The reminder of the manuscript is organized as follows. Section 2 provides some background knowledge of SWOT, D-S theory and D number theory. Section 3 presents the framework of the proposed method. An application of wind turbine to demonstrate the effectiveness of the proposed method and some necessary discussion are given in Section 4. Section 5 concludes the manuscript.
Preliminaries
In this section, some background knowledge of SWOT, D-S theory and D number theory will be recalled, respectively.
SWOT
SWOT, also named situational analysis, proposed by Weihrich in 1982 [54] is an effective tool, which is often used in corporate strategy development, competitor analysis and other occasions [55]. SWOT is taken to synthesize and summarize the internal and external conditions of a company, in order to analyse the strengths, weaknesses, opportunities and threats. The main processes of SWOT are shown as follows. List the strengths, weaknesses, possible opportunities and threats for a company. Combine strengths, weaknesses, opportunities and threats, respectively, to generate the strategies of Strengths-Opportunities (SO), Strengths-Threats (ST), Weaknesses-Opportunities (WO) and Weaknesses-Threats (WT), as shown in Fig. 1. Ascertain suitable strategies of SO, ST, WO and WT of the company based on the results of discrimination.

The combination between external and internal factors in SWOT analysis.
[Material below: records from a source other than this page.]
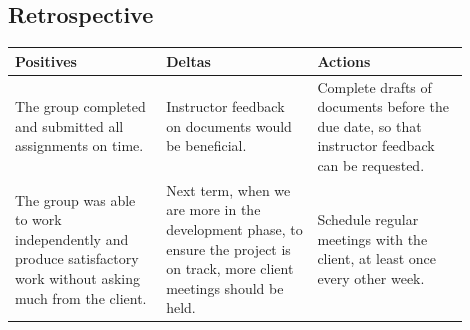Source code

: \documentclass[letterpaper, onecolumn, draftclsnofoot, 10pt, compsoc]{IEEEtran}
\begin{document}
\begin{singlespace}
\section{Retrospective}
    \begin{tabular}{|p{0.3\linewidth} | p{0.3\linewidth} | p{0.3\linewidth}|}
    \hline
    \centering Positives & \centering Deltas & \centering Actions \tabularnewline
    \hline
    The group completed and submitted all assignments on time. & 
    Instructor feedback on documents would be beneficial. & 
    Complete drafts of documents before the due date, so that instructor feedback can be requested. 
    \tabularnewline
     \hline
    The group was able to work independently and produce satisfactory work without asking much from the client. & 
    Next term, when we are more in the development phase, to ensure the project is on track, more client meetings should be held. & 
    Schedule regular meetings with the client, at least once every other week.
    \tabularnewline
    \hline
    \end{tabular}
\end{singlespace}

\newpage
%
%
\end{document}
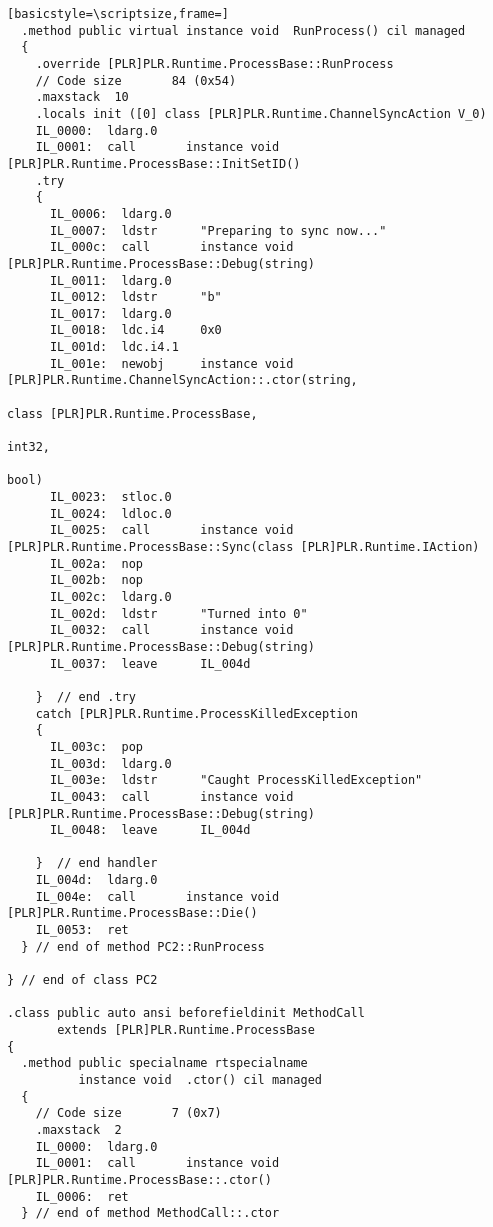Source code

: \begin{lstlisting}[basicstyle=\scriptsize,frame=]
  .method public virtual instance void  RunProcess() cil managed
  {
    .override [PLR]PLR.Runtime.ProcessBase::RunProcess
    // Code size       84 (0x54)
    .maxstack  10
    .locals init ([0] class [PLR]PLR.Runtime.ChannelSyncAction V_0)
    IL_0000:  ldarg.0
    IL_0001:  call       instance void [PLR]PLR.Runtime.ProcessBase::InitSetID()
    .try
    {
      IL_0006:  ldarg.0
      IL_0007:  ldstr      "Preparing to sync now..."
      IL_000c:  call       instance void [PLR]PLR.Runtime.ProcessBase::Debug(string)
      IL_0011:  ldarg.0
      IL_0012:  ldstr      "b"
      IL_0017:  ldarg.0
      IL_0018:  ldc.i4     0x0
      IL_001d:  ldc.i4.1
      IL_001e:  newobj     instance void [PLR]PLR.Runtime.ChannelSyncAction::.ctor(string,
                                                                                   class [PLR]PLR.Runtime.ProcessBase,
                                                                                   int32,
                                                                                   bool)
      IL_0023:  stloc.0
      IL_0024:  ldloc.0
      IL_0025:  call       instance void [PLR]PLR.Runtime.ProcessBase::Sync(class [PLR]PLR.Runtime.IAction)
      IL_002a:  nop
      IL_002b:  nop
      IL_002c:  ldarg.0
      IL_002d:  ldstr      "Turned into 0"
      IL_0032:  call       instance void [PLR]PLR.Runtime.ProcessBase::Debug(string)
      IL_0037:  leave      IL_004d

    }  // end .try
    catch [PLR]PLR.Runtime.ProcessKilledException 
    {
      IL_003c:  pop
      IL_003d:  ldarg.0
      IL_003e:  ldstr      "Caught ProcessKilledException"
      IL_0043:  call       instance void [PLR]PLR.Runtime.ProcessBase::Debug(string)
      IL_0048:  leave      IL_004d

    }  // end handler
    IL_004d:  ldarg.0
    IL_004e:  call       instance void [PLR]PLR.Runtime.ProcessBase::Die()
    IL_0053:  ret
  } // end of method PC2::RunProcess

} // end of class PC2

.class public auto ansi beforefieldinit MethodCall
       extends [PLR]PLR.Runtime.ProcessBase
{
  .method public specialname rtspecialname 
          instance void  .ctor() cil managed
  {
    // Code size       7 (0x7)
    .maxstack  2
    IL_0000:  ldarg.0
    IL_0001:  call       instance void [PLR]PLR.Runtime.ProcessBase::.ctor()
    IL_0006:  ret
  } // end of method MethodCall::.ctor


\end{lstlisting}
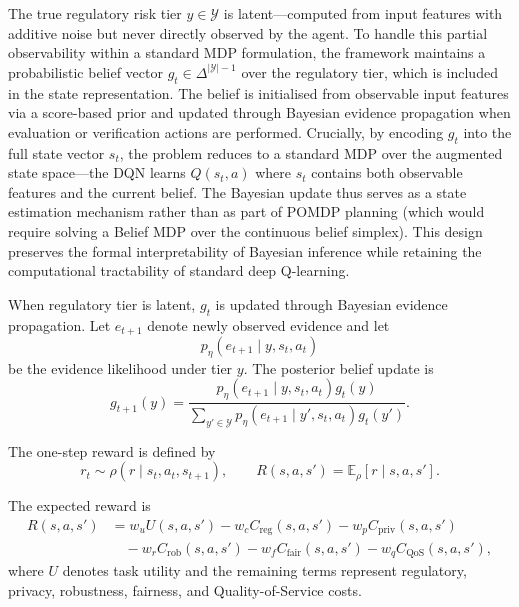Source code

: \documentclass{article}
\begin{document}
The true regulatory risk tier $y \in \mathcal{Y}$ is latent---computed from input features with additive noise but never directly observed by the agent. To handle this partial observability within a standard MDP formulation, the framework maintains a probabilistic belief vector $g_t \in \Delta^{|\mathcal{Y}|-1}$ over the regulatory tier, which is included in the state representation. The belief is initialised from observable input features via a score-based prior and updated through Bayesian evidence propagation when evaluation or verification actions are performed. Crucially, by encoding $g_t$ into the full state vector $s_t$, the problem reduces to a standard MDP over the augmented state space---the DQN learns $Q(s_t, a)$ where $s_t$ contains both observable features and the current belief. The Bayesian update thus serves as a state estimation mechanism rather than as part of POMDP planning (which would require solving a Belief MDP over the continuous belief simplex). This design preserves the formal interpretability of Bayesian inference while retaining the computational tractability of standard deep Q-learning.

When regulatory tier is latent, \(g_t\) is updated through Bayesian evidence propagation. Let \(e_{t+1}\) denote newly observed evidence and let
\begin{equation}
p_{\eta}(e_{t+1}\mid y,s_t,a_t)
\end{equation}
be the evidence likelihood under tier \(y\). The posterior belief update is
\begin{equation}
g_{t+1}(y)
=
\frac{
p_{\eta}(e_{t+1}\mid y,s_t,a_t)g_t(y)
}{
\sum_{y'\in\mathcal{Y}}
p_{\eta}(e_{t+1}\mid y',s_t,a_t)g_t(y')
}.
\end{equation}

The one-step reward is defined by
\begin{equation}
r_t\sim \rho(r\mid s_t,a_t,s_{t+1}),
\qquad
R(s,a,s')=\mathbb{E}_{\rho}[r\mid s,a,s'].
\end{equation}

The expected reward is
\begin{align}
R(s,a,s')
&=
w_u U(s,a,s')
-w_c C_{\mathrm{reg}}(s,a,s')
-w_p C_{\mathrm{priv}}(s,a,s') \nonumber\\
&\quad
-w_r C_{\mathrm{rob}}(s,a,s')
-w_f C_{\mathrm{fair}}(s,a,s')
-w_q C_{\mathrm{QoS}}(s,a,s'),
\end{align}
where \(U\) denotes task utility and the remaining terms represent regulatory, privacy, robustness, fairness, and Quality-of-Service costs.
\end{document}
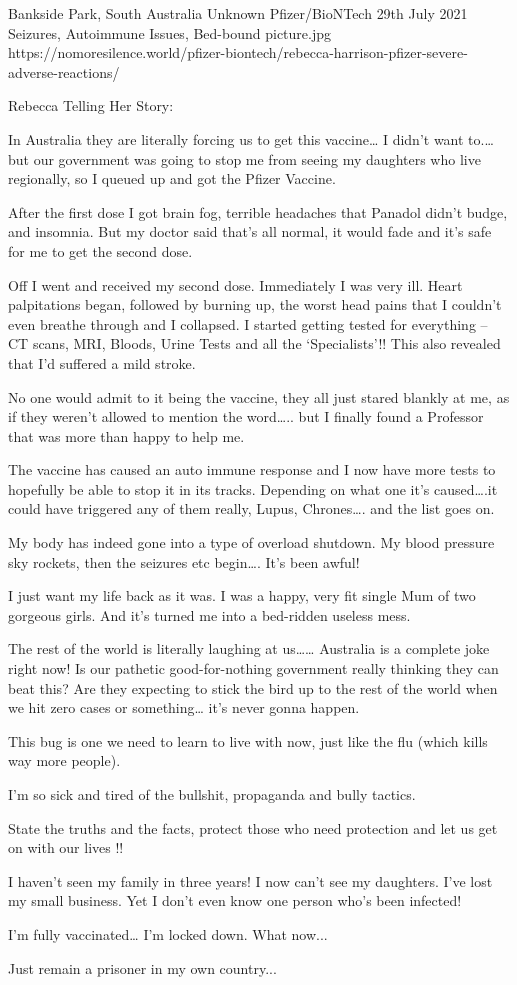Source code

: {Bankside Park, South Australia}
{Unknown}
{Pfizer/BioNTech}
{29th July 2021}
{Seizures, Autoimmune Issues, Bed-bound}
{picture.jpg}
{https://nomoresilence.world/pfizer-biontech/rebecca-harrison-pfizer-severe-adverse-reactions/}
{

Rebecca Telling Her Story:

In Australia they are literally forcing us to get this vaccine… I didn’t want
to.… but our government was going to stop me from seeing my daughters who live
regionally, so I queued up and got the Pfizer Vaccine.

After the first dose I got brain fog, terrible headaches that Panadol didn’t
budge, and insomnia. But my doctor said that’s all normal, it would fade and
it’s safe for me to get the second dose.

Off I went and received my second dose. Immediately I was very ill. Heart
palpitations began, followed by burning up, the worst head pains that I couldn’t
even breathe through and I collapsed. I started getting tested for everything –
CT scans, MRI, Bloods, Urine Tests and all the ‘Specialists’!! This also
revealed that I’d suffered a mild stroke.

No one would admit to it being the vaccine, they all just stared blankly at me,
as if they weren’t allowed to mention the word….. but I finally found a
Professor that was more than happy to help me.

The vaccine has caused an auto immune response and I now have more tests to
hopefully be able to stop it in its tracks. Depending on what one it’s
caused….it could have triggered any of them really, Lupus, Chrones…. and the
list goes on.

My body has indeed gone into a type of overload shutdown. My blood pressure sky
rockets, then the seizures etc begin…. It’s been awful!

I just want my life back as it was. I was a happy, very fit single Mum of two
gorgeous girls. And it’s turned me into a bed-ridden useless mess.

The rest of the world is literally laughing at us…… Australia is a complete joke
right now! Is our pathetic good-for-nothing government really thinking they can
beat this? Are they expecting to stick the bird up to the rest of the world when
we hit zero cases or something… it’s never gonna happen.

This bug is one we need to learn to live with now, just like the flu (which
kills way more people).

I’m so sick and tired of the bullshit, propaganda and bully tactics.

State the truths and the facts, protect those who need protection and let us get
on with our lives !!

I haven’t seen my family in three years! I now can’t see my daughters. I’ve lost
my small business. Yet I don’t even know one person who’s been infected!

I’m fully vaccinated… I’m locked down. What now...

Just remain a prisoner in my own country...

}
Figure 1 indicates that yellow part SO is the best choice, one should take full advantage of the combination of strengths and opportunities to accelerate the development of company. The purple part WO means that weaknesses and opportunities are coexisted, one should utilize the opportunities and avoid the weaknesses to sustain the momentum of balanced of company. The light blue part ST indicates that there exist tight connections between strengths and threats, one should make good use of strengths and lower the threats to endeavour for the further development of company. The green part WT reveals that there exist weaknesses and threats, one should pay more attention to keep the stabilization of company.
A toy example is used to demonstrate the detailed processes of SWOT. Suppose there exists a small startup training institution, named Wukong studio, which aims at the training of Python language. There are only six employees. The purpose of Wukong studio is to help these trainees to get the professional skills of Python and can be qualified for these works, such as data analysis and data mining. This type of courses are scarce, and rivals have not provided these service of practical exercise. In view of this, Wukong studio intends to get this thing done. In order to promote the optimum development of Wukong studio, SWOT is carried out to analyse the strengthes, weaknesses, opportunities and threats, as follows.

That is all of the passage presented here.